Work required – The first line of the entries through the line bearing "1. \(Optional\) If": copy these lines exactly and return nothing else.

Stored records:
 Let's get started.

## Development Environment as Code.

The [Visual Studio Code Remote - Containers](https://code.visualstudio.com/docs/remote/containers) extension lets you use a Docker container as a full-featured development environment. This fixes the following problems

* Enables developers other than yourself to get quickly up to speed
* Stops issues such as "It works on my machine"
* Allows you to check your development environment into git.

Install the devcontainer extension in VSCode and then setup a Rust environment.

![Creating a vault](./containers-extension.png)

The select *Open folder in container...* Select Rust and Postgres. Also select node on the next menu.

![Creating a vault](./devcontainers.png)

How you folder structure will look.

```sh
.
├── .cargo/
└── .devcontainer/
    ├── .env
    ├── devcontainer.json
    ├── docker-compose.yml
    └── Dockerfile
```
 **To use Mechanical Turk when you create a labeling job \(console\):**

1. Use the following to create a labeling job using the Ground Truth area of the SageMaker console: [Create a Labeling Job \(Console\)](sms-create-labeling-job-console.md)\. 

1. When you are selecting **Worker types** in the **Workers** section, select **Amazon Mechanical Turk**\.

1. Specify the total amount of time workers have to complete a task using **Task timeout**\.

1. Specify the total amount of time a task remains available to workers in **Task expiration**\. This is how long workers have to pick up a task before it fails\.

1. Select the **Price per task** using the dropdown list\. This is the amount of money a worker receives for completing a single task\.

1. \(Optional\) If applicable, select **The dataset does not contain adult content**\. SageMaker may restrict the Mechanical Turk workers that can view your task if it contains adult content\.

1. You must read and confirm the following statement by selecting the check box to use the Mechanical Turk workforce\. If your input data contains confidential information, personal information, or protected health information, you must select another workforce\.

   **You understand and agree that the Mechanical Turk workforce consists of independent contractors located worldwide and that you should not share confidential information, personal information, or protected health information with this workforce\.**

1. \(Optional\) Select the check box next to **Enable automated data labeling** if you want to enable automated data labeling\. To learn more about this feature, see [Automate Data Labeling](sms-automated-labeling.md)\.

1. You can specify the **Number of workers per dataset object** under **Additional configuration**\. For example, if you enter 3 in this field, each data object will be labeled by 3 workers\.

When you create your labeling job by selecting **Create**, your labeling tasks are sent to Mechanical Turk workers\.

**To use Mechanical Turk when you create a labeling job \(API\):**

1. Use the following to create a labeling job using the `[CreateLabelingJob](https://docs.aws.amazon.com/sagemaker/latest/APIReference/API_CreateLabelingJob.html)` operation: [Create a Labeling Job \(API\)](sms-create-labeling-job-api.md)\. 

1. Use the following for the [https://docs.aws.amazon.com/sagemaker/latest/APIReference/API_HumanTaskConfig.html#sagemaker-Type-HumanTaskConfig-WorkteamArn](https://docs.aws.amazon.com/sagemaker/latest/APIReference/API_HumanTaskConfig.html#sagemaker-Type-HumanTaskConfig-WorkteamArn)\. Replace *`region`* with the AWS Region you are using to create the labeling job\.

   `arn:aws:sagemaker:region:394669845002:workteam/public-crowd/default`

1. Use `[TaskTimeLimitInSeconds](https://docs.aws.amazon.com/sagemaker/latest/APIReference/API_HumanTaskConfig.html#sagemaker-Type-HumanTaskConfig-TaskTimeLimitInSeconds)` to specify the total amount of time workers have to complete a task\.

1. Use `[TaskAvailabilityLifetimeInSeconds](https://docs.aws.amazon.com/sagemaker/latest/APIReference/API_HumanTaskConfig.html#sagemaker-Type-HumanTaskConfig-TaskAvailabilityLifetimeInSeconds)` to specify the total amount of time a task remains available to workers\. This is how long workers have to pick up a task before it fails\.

Output of the exercise –
 Let's get started.

## Development Environment as Code.

The [Visual Studio Code Remote - Containers](https://code.visualstudio.com/docs/remote/containers) extension lets you use a Docker container as a full-featured development environment. This fixes the following problems

* Enables developers other than yourself to get quickly up to speed
* Stops issues such as "It works on my machine"
* Allows you to check your development environment into git.

Install the devcontainer extension in VSCode and then setup a Rust environment.

![Creating a vault](./containers-extension.png)

The select *Open folder in container...* Select Rust and Postgres. Also select node on the next menu.

![Creating a vault](./devcontainers.png)

How you folder structure will look.

```sh
.
├── .cargo/
└── .devcontainer/
    ├── .env
    ├── devcontainer.json
    ├── docker-compose.yml
    └── Dockerfile
```
 **To use Mechanical Turk when you create a labeling job \(console\):**

1. Use the following to create a labeling job using the Ground Truth area of the SageMaker console: [Create a Labeling Job \(Console\)](sms-create-labeling-job-console.md)\. 

1. When you are selecting **Worker types** in the **Workers** section, select **Amazon Mechanical Turk**\.

1. Specify the total amount of time workers have to complete a task using **Task timeout**\.

1. Specify the total amount of time a task remains available to workers in **Task expiration**\. This is how long workers have to pick up a task before it fails\.

1. Select the **Price per task** using the dropdown list\. This is the amount of money a worker receives for completing a single task\.

1. \(Optional\) If applicable, select **The dataset does not contain adult content**\. SageMaker may restrict the Mechanical Turk workers that can view your task if it contains adult content\.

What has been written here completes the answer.